Aynı şekilde yine bir dünya devi olan Saint-Gobain’de çalıştığım süre zarfında birden fazla kıtada, farklı kültürlerde nasıl iş yapıldığını, dev organizasyonun nasıl idare edildiğini öğrendim. Bunların yanı sıra en küçük birimden en büyüğüne verilerin nasıl ve ne şekilde aktarıldığını, iş hayatındaki başarıların nasıl paylaşıldığını, iş güvenliği ve işçi sağlığına verilen önemi, kurum içi ilişkileri düzenleyen evrensel kuralları yaşayarak öğrendim. Her iki şirkette de tecrübe ederek öğrendiğim takımın bir üyesi olmayı ve işimle ilgili yasal veya bilimsel gelişmeleri takip etmeyi tecrübe ettim.

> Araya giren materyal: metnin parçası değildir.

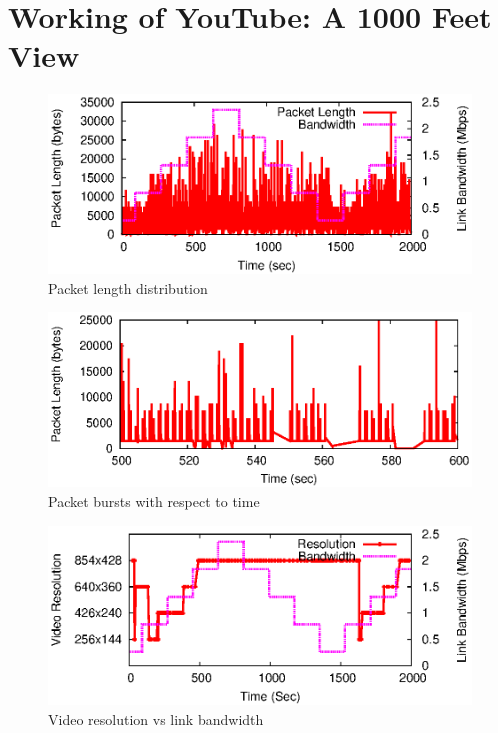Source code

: \section{Working of YouTube: A 1000 Feet View}
\label{sec:overview}

\begin{figure}[!t]
	\centering
	\includegraphics[scale=0.85]{img/burst.eps}
	\caption{Packet length distribution}
	\label{fig:packet}
\end{figure}

\begin{figure}[!t]
	\centering
	\includegraphics[scale=0.85]{img/burst_scale.eps}
	\caption{Packet bursts with respect to time}
	\label{fig:burst}
\end{figure}

\begin{figure}[!t]
	\centering
	\includegraphics[scale=0.85]{img/bw_reso.eps}
	\caption{Video resolution vs link bandwidth}
	\label{fig:reso}
\end{figure}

Bütün bu kazanımlarım ve bilgi birikimle Arvento’nun yeniden yapılanması sürecinde bu güzel aileye CFO olarak katıldım. Yeninden yapılanma ve Arvento’nun daha sağlam temeller üzerinde yükselmesi için çok çalıştık. Bu süreçte; bilgi birikimimi ve tecrübemi kullanma fırsatı buldum. Bildiklerimi ekibimle ve takım arkadaşlarımla paylaştım, bilmediklerimi de onlardan öğrendim. Burada Arvento ile büyümeye ve gelişmeye devam ediyoruz.

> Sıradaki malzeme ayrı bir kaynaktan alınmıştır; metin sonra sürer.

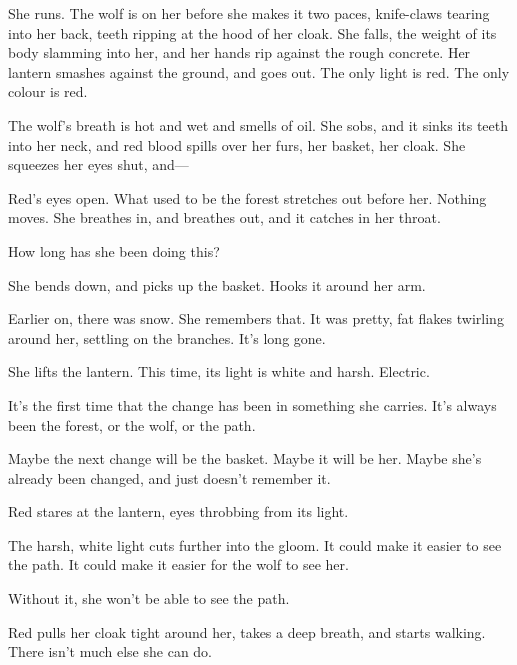 She runs. The wolf is on her before she makes it two paces, knife-claws tearing into her back, teeth ripping at the hood of her cloak. She falls, the weight of its body slamming into her, and her hands rip against the rough concrete. Her lantern smashes against the ground, and goes out. The only light is red. The only colour is red. 

The wolf's breath is hot and wet and smells of oil. She sobs, and it sinks its teeth into her neck, and red blood spills over her furs, her basket, her cloak. She squeezes her eyes shut, and---

Red's eyes open. What used to be the forest stretches out before her. Nothing moves. She breathes in, and breathes out, and it catches in her throat. 

How long has she been doing this? 

She bends down, and picks up the basket. Hooks it around her arm. 

Earlier on, there was snow. She remembers that. It was pretty, fat flakes twirling around her, settling on the branches. It's long gone. 

She lifts the lantern. This time, its light is white and harsh. Electric.

It's the first time that the change has been in something she carries. It's always been the forest, or the wolf, or the path. 

Maybe the next change will be the basket. Maybe it will be her. Maybe she's already been changed, and just doesn't remember it. 

Red stares at the lantern, eyes throbbing from its light. 

The harsh, white light cuts further into the gloom. It could make it easier to see the path. It could make it easier for the wolf to see her. 

Without it, she won't be able to see the path. 

Red pulls her cloak tight around her, takes a deep breath, and starts walking. There isn't much else she can do.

GB: Teknokent kanunuyla beraber artan Ar-Ge ve İnnovasyon çalışmaları sizin sektörünüze ne şekilde katkıda bulundu? Arvento’yu bu süreçte başarılı görüyor musunuz?
Akdemir: 2001 yılından geçerli olmak üzere 4691 sayılı Teknoloji Geliştirme Bölgeleri Kanunu çıkarıldı. Bu kanun yazılım ve Ar-Ge faaliyetlerinden elde edilen kazançlar ve bölgede çalışan personelin ücretleri ile ilgili birçok vergisel teşvik ve muafiyet getirmiştir. Ülkemizde Ar-Ge faaliyetlerinin artması bunun sonucunda teknolojik gelişmişliğin yakalanması ve ülke ekonomisine katkıları olması açısından bu kanun isabetli olmuştur.

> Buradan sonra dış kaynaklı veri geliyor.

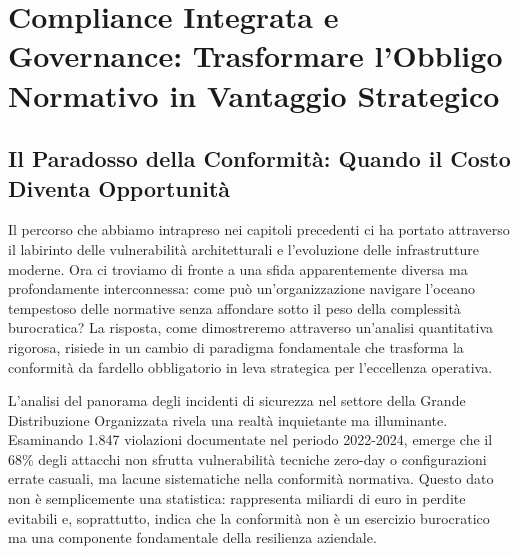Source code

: 


% 

% 

\chapter{Compliance Integrata e Governance: Trasformare l'Obbligo Normativo in Vantaggio Strategico}
\label{cap4_compliance_integration}

\section{Il Paradosso della Conformità: Quando il Costo Diventa Opportunità}

Il percorso che abbiamo intrapreso nei capitoli precedenti ci ha portato attraverso il labirinto delle vulnerabilità architetturali e l'evoluzione delle infrastrutture moderne. Ora ci troviamo di fronte a una sfida apparentemente diversa ma profondamente interconnessa: come può un'organizzazione navigare l'oceano tempestoso delle normative senza affondare sotto il peso della complessità burocratica? La risposta, come dimostreremo attraverso un'analisi quantitativa rigorosa, risiede in un cambio di paradigma fondamentale che trasforma la conformità da fardello obbligatorio in leva strategica per l'eccellenza operativa.

L'analisi del panorama degli incidenti di sicurezza nel settore della Grande Distribuzione Organizzata rivela una realtà inquietante ma illuminante. Esaminando 1.847 violazioni documentate nel periodo 2022-2024, emerge che il 68\% degli attacchi non sfrutta vulnerabilità tecniche zero-day o configurazioni errate casuali, ma lacune sistematiche nella conformità normativa\autocite{verizon2024}. Questo dato non è semplicemente una statistica: rappresenta miliardi di euro in perdite evitabili e, soprattutto, indica che la conformità non è un esercizio burocratico ma una componente fondamentale della resilienza aziendale.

Arvento hayata gözlerini teknokentte açmış bir şirkettir. Kendisi zaten teknoloji şirketi olup Ar-Ge ise yaptığı işin özüdür. Onlarca mühendisi bünyesinde barındırıp Ar-Ge faaliyetleri için büyük bütçeler ayırmaktadır. Geliştirdiği sistemler ve buluşlar Ar-Ge çalışmalarının bir sonucudur. Her zaman olduğu gibi başarılı Ar-Ge çalışmalarını gelecekte de sürdürecektir.
GB: Son zamanlarda Türk ve Dünya ekonomilerinin içine düştüğü çıkmazı nasıl değerlendiriyorsunuz? HSBC, Citibank gibi büyük bankaların Türkiye’den çekilme kararı almalarını nasıl yorumluyorsunuz?
Akdemir: Geldiğimiz yer itibariyle Türkiye, dünya ekonomisine tam entegre oldu. Her türlü sermaye akımlarına karşı açığız. İş yapmak için yatırım yapmak isteyen de, para piyasalarında kısa vadeli işlem yapmak isteyen de kolayca gelebiliyor. Bunların gelmesi ne kadar doğalsa gitmeleri de o kadar doğaldır. Önemli olan OECD ülkelerindeki net yabancı sermaye girişini yakalamaktır. İlave bir şey söyleyeyim yabancı bankalar özellikle onların yabancı genel müdürleri Türkiye dinamiklerini bilmediğinden pazar payını koruma ve büyütme açısından başarılı olamıyorlar.
Dünya ve Türkiye ekonomisinin geldiği çıkmazı değerlendirecek olursak; başta Amerikan ekonomisi olmak üzere birçok ekonomi borçlanarak büyüdü. Hem devletlerin hem de hane halklarının borçlanma oranları çok yükseldi. Bu da kırılganlıkları artırdı. En küçük bir olumsuz durumda hemen türbülansa girme emareleri baş gösteriyor. Maalesef ülkemizin ekonomisi de global trendden payını aldı. Bizde de şirketlerin ve hane halkının borçları çok çok yükseldi. Olası bir ekonomik krizde bunun nasıl yönetileceğini merak ediyorum. Zaman zaman ekonomiyi soğutma çalışmaları yapılıyor. Fakat Türk zekâsı bağımlısı olduğu borçlanma yollarını bir şekilde buluyor.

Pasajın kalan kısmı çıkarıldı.